## TASK ITEM
Where does the word "кадров" appear in the entries below? Copy each line that holds it.

Source records:
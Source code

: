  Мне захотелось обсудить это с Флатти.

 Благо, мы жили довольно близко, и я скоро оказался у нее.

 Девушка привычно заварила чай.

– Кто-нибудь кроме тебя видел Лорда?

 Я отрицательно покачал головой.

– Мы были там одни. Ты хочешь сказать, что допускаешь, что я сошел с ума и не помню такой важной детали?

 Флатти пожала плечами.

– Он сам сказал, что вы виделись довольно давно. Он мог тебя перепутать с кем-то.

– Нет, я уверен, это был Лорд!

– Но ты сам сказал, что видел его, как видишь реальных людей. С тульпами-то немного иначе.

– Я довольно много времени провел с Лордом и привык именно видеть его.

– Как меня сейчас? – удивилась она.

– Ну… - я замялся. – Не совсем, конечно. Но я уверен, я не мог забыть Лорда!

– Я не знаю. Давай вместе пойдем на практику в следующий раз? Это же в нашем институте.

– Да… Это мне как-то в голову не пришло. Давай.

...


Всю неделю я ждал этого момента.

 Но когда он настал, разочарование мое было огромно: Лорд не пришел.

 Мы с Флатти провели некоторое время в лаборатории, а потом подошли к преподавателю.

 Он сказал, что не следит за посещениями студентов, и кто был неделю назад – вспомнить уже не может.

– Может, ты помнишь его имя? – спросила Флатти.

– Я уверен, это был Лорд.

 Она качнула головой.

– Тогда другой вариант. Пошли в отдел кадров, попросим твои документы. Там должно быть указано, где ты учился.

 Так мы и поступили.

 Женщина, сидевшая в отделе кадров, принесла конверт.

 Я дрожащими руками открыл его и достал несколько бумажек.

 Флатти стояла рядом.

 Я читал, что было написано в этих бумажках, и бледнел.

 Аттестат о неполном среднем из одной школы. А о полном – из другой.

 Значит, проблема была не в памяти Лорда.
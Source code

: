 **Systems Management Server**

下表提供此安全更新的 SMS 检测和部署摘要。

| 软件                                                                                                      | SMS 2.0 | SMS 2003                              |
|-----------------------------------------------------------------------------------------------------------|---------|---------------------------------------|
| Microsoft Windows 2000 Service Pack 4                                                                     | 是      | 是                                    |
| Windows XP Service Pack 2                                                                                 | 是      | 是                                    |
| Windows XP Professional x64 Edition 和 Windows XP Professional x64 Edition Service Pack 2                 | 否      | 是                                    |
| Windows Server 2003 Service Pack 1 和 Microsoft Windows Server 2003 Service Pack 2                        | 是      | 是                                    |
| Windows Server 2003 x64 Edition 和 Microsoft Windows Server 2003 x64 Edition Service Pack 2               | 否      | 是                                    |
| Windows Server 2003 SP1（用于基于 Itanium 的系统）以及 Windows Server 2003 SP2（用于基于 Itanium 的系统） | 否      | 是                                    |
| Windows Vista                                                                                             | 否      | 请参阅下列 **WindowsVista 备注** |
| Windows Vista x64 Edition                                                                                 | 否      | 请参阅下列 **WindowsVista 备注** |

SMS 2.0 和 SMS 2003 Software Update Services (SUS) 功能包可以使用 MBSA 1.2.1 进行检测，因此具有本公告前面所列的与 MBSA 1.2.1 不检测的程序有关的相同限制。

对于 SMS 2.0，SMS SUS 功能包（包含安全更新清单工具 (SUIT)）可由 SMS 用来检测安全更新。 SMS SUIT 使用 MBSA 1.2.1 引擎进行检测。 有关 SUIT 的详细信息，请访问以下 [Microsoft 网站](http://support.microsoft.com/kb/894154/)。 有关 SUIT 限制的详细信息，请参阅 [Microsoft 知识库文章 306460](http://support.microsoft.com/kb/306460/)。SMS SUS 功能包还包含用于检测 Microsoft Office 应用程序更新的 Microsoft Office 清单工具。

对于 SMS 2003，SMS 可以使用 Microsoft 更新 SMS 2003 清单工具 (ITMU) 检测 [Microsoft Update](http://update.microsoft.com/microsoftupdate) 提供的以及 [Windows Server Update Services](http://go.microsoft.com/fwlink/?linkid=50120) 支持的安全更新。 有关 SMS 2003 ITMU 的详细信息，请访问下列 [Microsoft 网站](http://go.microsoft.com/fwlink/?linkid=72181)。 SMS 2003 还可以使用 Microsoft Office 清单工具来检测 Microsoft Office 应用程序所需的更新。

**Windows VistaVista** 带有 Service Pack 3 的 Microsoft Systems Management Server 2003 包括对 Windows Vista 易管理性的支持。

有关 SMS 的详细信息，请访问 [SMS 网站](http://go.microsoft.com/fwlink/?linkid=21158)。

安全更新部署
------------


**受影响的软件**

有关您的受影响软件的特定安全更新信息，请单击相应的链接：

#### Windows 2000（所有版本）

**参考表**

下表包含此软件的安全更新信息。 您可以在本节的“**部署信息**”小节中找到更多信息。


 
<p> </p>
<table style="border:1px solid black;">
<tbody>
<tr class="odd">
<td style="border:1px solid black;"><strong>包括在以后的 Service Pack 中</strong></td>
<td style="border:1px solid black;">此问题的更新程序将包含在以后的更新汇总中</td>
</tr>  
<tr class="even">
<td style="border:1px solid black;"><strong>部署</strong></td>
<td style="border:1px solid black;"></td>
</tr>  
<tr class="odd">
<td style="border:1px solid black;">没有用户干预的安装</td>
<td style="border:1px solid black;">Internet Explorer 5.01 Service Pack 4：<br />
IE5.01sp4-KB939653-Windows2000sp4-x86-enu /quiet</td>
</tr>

## WRITTEN SOLUTION
– Тогда другой вариант. Пошли в отдел кадров, попросим твои документы. Там должно быть указано, где ты учился.
 Женщина, сидевшая в отделе кадров, принесла конверт.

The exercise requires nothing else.